**SUPPLIED ENTRIES:**
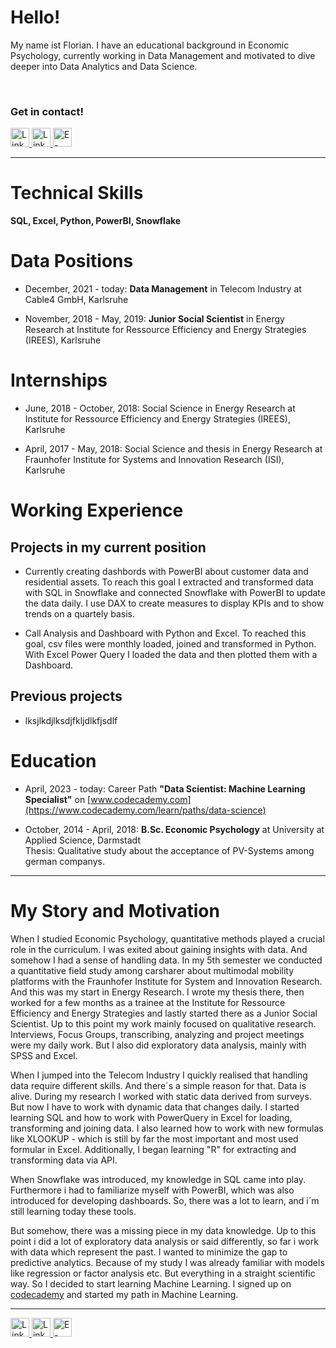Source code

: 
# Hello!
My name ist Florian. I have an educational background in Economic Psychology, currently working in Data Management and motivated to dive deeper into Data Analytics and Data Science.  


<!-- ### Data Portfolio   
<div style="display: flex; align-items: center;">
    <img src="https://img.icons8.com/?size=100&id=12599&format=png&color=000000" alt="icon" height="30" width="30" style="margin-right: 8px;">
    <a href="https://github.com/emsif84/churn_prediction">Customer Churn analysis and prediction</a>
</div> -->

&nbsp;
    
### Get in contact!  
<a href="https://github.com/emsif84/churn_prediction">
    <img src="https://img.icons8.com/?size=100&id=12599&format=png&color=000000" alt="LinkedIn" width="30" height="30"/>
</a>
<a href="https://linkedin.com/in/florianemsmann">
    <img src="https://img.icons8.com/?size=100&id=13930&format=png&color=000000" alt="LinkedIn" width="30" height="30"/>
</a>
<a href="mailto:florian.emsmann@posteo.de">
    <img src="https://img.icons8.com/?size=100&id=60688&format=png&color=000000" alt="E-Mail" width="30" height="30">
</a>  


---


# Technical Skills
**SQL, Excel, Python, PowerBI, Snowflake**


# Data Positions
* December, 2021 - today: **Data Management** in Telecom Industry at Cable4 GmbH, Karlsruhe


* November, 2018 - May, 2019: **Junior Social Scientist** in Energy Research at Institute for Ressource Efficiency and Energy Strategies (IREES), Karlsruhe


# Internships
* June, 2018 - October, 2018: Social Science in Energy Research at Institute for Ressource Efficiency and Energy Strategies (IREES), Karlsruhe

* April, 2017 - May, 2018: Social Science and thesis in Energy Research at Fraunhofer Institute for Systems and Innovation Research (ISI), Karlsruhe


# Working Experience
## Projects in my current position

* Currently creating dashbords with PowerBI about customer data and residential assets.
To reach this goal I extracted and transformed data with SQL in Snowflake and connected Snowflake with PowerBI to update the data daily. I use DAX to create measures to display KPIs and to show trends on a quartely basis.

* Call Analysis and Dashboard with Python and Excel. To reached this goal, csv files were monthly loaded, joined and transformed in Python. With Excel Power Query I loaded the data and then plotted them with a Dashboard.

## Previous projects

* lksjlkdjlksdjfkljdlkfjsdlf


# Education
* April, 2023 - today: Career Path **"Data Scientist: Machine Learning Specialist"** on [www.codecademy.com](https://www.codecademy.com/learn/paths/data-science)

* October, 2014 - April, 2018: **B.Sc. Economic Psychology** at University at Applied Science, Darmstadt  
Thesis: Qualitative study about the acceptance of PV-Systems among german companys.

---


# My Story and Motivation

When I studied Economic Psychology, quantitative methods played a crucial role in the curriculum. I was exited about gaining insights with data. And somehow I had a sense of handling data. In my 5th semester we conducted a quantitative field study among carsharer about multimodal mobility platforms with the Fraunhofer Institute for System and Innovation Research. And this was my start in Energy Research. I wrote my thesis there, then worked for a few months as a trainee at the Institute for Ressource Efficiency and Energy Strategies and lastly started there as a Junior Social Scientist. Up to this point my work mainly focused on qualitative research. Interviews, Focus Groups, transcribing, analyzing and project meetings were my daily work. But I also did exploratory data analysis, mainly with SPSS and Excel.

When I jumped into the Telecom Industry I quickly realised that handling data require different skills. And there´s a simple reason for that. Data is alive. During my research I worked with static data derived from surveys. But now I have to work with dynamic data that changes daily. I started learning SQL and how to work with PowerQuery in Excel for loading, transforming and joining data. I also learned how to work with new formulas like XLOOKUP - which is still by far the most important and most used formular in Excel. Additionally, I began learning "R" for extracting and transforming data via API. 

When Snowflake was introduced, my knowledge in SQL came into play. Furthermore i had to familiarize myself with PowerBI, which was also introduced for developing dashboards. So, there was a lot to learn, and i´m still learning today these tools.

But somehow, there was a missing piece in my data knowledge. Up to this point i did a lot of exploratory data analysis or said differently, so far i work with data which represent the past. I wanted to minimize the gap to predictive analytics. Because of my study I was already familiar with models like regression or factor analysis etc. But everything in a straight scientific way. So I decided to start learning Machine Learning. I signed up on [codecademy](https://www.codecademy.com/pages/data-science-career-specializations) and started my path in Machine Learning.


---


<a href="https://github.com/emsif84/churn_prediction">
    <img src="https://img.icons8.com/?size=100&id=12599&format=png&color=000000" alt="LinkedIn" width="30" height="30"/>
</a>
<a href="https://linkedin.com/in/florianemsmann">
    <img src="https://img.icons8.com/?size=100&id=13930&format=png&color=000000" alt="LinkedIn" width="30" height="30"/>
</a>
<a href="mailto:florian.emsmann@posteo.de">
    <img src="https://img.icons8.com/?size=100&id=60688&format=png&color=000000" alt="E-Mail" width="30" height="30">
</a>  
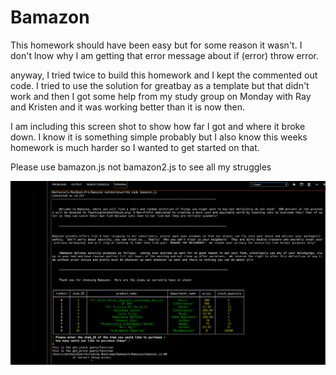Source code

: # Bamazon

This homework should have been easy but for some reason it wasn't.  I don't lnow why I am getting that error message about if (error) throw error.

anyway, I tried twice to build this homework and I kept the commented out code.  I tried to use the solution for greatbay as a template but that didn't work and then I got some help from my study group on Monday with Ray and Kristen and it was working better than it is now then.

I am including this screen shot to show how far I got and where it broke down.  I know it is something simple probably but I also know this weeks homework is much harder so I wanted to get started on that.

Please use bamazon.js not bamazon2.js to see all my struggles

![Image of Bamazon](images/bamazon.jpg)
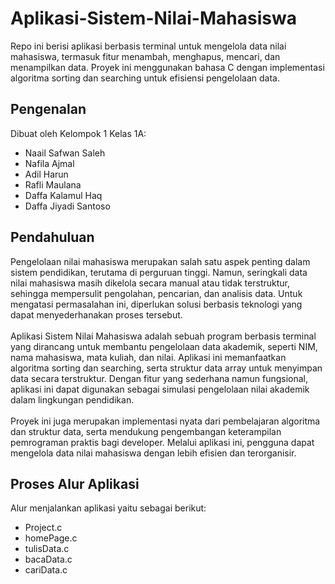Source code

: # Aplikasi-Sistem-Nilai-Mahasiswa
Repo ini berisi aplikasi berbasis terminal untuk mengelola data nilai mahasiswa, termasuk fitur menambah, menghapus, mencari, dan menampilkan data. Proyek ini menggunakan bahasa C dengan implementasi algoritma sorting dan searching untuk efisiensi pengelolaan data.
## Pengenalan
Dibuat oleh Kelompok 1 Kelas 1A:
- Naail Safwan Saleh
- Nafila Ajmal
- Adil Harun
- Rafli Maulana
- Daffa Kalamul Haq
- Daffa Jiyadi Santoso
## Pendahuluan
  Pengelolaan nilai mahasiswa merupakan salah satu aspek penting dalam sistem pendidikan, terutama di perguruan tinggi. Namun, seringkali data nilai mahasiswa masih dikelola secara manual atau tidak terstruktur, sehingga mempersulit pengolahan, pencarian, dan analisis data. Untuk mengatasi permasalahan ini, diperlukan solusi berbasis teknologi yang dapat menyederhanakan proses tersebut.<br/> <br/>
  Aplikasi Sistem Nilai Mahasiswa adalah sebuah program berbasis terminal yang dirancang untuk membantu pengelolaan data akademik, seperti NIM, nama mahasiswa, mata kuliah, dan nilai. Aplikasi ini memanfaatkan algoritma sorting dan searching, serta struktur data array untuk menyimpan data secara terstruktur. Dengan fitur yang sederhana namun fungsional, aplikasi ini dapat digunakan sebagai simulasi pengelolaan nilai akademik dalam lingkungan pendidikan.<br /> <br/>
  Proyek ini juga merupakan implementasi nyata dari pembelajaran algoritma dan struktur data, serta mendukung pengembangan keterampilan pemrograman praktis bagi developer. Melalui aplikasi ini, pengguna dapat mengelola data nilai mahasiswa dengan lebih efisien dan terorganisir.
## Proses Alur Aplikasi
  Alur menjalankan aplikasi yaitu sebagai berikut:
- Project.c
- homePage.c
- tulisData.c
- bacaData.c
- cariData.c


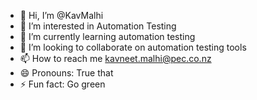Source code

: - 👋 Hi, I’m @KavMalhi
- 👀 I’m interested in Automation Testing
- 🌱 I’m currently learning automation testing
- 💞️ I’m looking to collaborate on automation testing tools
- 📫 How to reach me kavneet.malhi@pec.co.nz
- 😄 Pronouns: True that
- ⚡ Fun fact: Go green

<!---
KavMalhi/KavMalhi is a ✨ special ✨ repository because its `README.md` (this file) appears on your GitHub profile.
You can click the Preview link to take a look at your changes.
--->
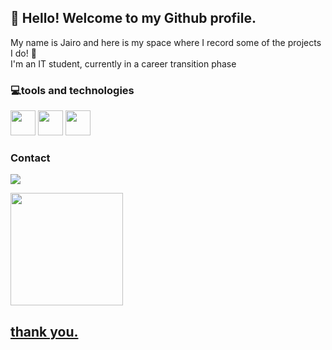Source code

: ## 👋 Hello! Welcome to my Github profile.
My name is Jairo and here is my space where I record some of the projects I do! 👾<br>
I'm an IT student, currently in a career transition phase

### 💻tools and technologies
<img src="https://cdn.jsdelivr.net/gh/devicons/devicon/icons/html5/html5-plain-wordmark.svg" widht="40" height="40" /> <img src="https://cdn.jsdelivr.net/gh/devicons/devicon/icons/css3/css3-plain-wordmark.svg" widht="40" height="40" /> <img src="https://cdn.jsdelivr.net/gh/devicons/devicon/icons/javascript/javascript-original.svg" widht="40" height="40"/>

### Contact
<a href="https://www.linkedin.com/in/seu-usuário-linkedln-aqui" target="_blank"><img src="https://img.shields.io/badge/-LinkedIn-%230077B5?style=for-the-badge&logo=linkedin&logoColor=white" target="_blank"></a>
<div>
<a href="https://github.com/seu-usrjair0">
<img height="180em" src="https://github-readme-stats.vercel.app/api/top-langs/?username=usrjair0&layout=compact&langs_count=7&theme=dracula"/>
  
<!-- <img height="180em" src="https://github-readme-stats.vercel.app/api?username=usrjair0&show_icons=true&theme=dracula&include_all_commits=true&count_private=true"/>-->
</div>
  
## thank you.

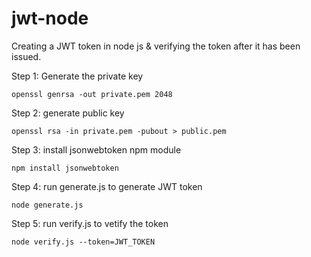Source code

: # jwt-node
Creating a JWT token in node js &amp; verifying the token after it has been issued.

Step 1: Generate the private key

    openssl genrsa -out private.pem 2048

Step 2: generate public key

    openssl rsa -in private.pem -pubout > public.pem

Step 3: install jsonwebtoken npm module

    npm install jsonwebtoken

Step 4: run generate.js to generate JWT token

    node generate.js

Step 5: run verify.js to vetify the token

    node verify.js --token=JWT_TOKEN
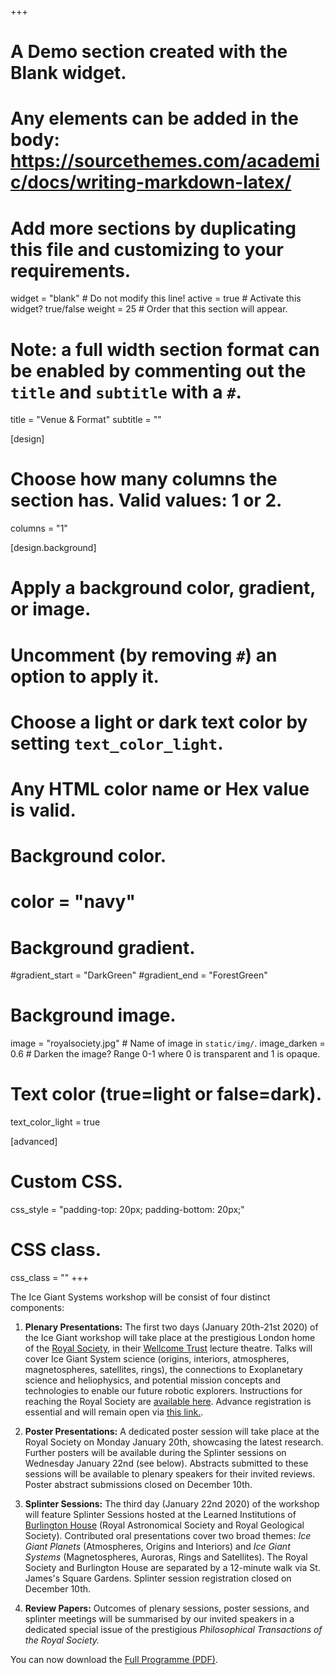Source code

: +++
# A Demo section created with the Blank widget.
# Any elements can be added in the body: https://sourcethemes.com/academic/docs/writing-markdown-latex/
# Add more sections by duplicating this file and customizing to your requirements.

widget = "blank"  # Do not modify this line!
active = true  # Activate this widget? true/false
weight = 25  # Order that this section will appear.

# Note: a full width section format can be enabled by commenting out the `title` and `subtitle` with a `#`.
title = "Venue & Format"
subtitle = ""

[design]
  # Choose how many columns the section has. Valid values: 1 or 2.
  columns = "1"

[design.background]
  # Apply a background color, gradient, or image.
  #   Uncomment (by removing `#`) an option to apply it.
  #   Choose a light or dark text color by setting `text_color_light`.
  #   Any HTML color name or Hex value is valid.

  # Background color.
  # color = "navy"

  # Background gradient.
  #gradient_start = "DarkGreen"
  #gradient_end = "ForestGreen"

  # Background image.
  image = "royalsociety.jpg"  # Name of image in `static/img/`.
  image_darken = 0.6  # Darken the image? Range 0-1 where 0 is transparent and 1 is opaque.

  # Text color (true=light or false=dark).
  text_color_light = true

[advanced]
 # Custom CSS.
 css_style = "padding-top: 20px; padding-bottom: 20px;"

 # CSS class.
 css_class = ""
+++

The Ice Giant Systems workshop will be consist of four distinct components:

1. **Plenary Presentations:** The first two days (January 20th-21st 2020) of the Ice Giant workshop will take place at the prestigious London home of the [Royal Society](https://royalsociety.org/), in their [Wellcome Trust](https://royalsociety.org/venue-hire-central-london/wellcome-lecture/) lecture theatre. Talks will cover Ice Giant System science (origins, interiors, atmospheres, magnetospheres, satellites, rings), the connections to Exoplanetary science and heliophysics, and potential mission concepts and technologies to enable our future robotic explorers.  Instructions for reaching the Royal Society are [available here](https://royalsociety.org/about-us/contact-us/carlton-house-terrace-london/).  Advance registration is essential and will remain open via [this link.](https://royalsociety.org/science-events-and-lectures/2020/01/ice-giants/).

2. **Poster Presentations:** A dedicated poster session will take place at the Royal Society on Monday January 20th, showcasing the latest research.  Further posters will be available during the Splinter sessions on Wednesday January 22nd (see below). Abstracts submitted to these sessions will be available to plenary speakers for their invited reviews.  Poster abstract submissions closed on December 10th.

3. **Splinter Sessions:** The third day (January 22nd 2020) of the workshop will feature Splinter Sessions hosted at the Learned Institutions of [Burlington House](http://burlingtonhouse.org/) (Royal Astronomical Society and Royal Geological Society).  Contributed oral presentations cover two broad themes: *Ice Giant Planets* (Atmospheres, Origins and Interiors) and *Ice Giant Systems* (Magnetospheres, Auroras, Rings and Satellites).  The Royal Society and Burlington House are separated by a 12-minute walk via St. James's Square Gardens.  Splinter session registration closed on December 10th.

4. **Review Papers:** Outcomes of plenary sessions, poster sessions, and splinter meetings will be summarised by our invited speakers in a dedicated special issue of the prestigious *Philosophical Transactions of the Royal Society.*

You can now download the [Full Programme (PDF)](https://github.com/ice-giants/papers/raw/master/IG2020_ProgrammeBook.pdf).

**WHAT TO DO:** Repeat, word for word, the lines above between the line holding "image_darken = 0.6" and the line holding "1. **Plenary Presentations:**", inclusive; omit everything else.

**SOLUTION:**
  image_darken = 0.6  # Darken the image? Range 0-1 where 0 is transparent and 1 is opaque.

  # Text color (true=light or false=dark).
  text_color_light = true

[advanced]
 # Custom CSS.
 css_style = "padding-top: 20px; padding-bottom: 20px;"

 # CSS class.
 css_class = ""
+++

The Ice Giant Systems workshop will be consist of four distinct components:

1. **Plenary Presentations:** The first two days (January 20th-21st 2020) of the Ice Giant workshop will take place at the prestigious London home of the [Royal Society](https://royalsociety.org/), in their [Wellcome Trust](https://royalsociety.org/venue-hire-central-london/wellcome-lecture/) lecture theatre. Talks will cover Ice Giant System science (origins, interiors, atmospheres, magnetospheres, satellites, rings), the connections to Exoplanetary science and heliophysics, and potential mission concepts and technologies to enable our future robotic explorers.  Instructions for reaching the Royal Society are [available here](https://royalsociety.org/about-us/contact-us/carlton-house-terrace-london/).  Advance registration is essential and will remain open via [this link.](https://royalsociety.org/science-events-and-lectures/2020/01/ice-giants/).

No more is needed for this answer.